*** Block opens ***

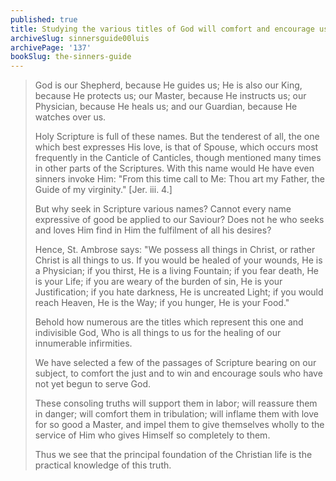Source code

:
 ```yaml
---
published: true
title: Studying the various titles of God will comfort and encourage us
archiveSlug: sinnersguide00luis
archivePage: '137'
bookSlug: the-sinners-guide
---
```


> God is our Shepherd, because He guides us; He is also our King, because He protects us; our Master, because He instructs us; our Physician, because He heals us; and our Guardian, because He watches over us.
>
> Holy Scripture is full of these names. But the tenderest of all, the one which best expresses His love, is that of Spouse, which occurs most frequently in the Canticle of Canticles, though mentioned many times in other parts of the Scriptures. With this name would He have even sinners invoke Him: "From this time call to Me: Thou art my Father, the Guide of my virginity." [Jer. iii. 4.]
>
> But why seek in Scripture various names? Cannot every name expressive of good be applied to our Saviour? Does not he who seeks and loves Him find in Him the fulfilment of all his desires?
>
> Hence, St. Ambrose says: "We possess all things in Christ, or rather Christ is all things to us. If you would be healed of your wounds, He is a Physician; if you thirst, He is a living Fountain; if you fear death, He is your Life; if you are weary of the burden of sin, He is your Justification; if you hate darkness, He is uncreated Light; if you would reach Heaven, He is the Way; if you hunger, He is your Food."
>
> Behold how numerous are the titles which represent this one and indivisible God, Who is all things to us for the healing of our innumerable infirmities.
>
> We have selected a few of the passages of Scripture bearing on our subject, to comfort the just and to win and encourage souls who have not yet begun to serve God.
>
> These consoling truths will support them in labor; will reassure them in danger; will comfort them in tribulation; will inflame them with love for so good a Master, and impel them to give themselves wholly to the service of Him who gives Himself so completely to them.
>
> Thus we see that the principal foundation of the Christian life is the practical knowledge of this truth.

*** Block closes ***

:: What to do ::
The result should be an exact repetition of all the records. Drop the pictures.

:: Your solution ::
Source code

:
 ```yaml
---
published: true
title: Studying the various titles of God will comfort and encourage us
archiveSlug: sinnersguide00luis
archivePage: '137'
bookSlug: the-sinners-guide
---
```


> God is our Shepherd, because He guides us; He is also our King, because He protects us; our Master, because He instructs us; our Physician, because He heals us; and our Guardian, because He watches over us.
>
> Holy Scripture is full of these names. But the tenderest of all, the one which best expresses His love, is that of Spouse, which occurs most frequently in the Canticle of Canticles, though mentioned many times in other parts of the Scriptures. With this name would He have even sinners invoke Him: "From this time call to Me: Thou art my Father, the Guide of my virginity." [Jer. iii. 4.]
>
> But why seek in Scripture various names? Cannot every name expressive of good be applied to our Saviour? Does not he who seeks and loves Him find in Him the fulfilment of all his desires?
>
> Hence, St. Ambrose says: "We possess all things in Christ, or rather Christ is all things to us. If you would be healed of your wounds, He is a Physician; if you thirst, He is a living Fountain; if you fear death, He is your Life; if you are weary of the burden of sin, He is your Justification; if you hate darkness, He is uncreated Light; if you would reach Heaven, He is the Way; if you hunger, He is your Food."
>
> Behold how numerous are the titles which represent this one and indivisible God, Who is all things to us for the healing of our innumerable infirmities.
>
> We have selected a few of the passages of Scripture bearing on our subject, to comfort the just and to win and encourage souls who have not yet begun to serve God.
>
> These consoling truths will support them in labor; will reassure them in danger; will comfort them in tribulation; will inflame them with love for so good a Master, and impel them to give themselves wholly to the service of Him who gives Himself so completely to them.
>
> Thus we see that the principal foundation of the Christian life is the practical knowledge of this truth.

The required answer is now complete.